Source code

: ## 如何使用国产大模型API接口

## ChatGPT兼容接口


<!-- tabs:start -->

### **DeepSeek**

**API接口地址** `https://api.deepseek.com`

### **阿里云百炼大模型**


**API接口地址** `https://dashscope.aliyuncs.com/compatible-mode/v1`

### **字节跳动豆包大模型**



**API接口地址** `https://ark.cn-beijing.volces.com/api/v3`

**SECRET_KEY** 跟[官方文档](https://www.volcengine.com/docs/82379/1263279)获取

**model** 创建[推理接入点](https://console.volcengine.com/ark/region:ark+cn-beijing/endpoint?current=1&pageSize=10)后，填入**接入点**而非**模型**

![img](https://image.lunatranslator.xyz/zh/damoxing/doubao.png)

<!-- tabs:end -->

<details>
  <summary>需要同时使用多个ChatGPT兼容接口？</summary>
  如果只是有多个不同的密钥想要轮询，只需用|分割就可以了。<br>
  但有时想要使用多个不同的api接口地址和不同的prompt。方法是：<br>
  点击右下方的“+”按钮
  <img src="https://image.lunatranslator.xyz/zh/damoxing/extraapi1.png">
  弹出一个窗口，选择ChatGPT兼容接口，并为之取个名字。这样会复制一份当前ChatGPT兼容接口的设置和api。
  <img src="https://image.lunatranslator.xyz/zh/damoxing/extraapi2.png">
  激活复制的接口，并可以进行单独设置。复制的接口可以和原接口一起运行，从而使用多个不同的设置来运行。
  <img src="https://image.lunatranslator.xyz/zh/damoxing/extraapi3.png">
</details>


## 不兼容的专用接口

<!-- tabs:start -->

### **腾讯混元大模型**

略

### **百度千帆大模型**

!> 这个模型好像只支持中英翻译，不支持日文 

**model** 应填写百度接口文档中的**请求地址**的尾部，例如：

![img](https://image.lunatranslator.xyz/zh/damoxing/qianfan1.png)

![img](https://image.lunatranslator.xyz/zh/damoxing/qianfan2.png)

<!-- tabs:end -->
§ §
- **Problem details**: The line with "### **腾讯混元大模型**" and all the lines after it in the records above are to be output exactly, with nothing added.

- **Task response**:
### **腾讯混元大模型**

略

### **百度千帆大模型**

!> 这个模型好像只支持中英翻译，不支持日文 

**model** 应填写百度接口文档中的**请求地址**的尾部，例如：

![img](https://image.lunatranslator.xyz/zh/damoxing/qianfan1.png)

![img](https://image.lunatranslator.xyz/zh/damoxing/qianfan2.png)

<!-- tabs:end -->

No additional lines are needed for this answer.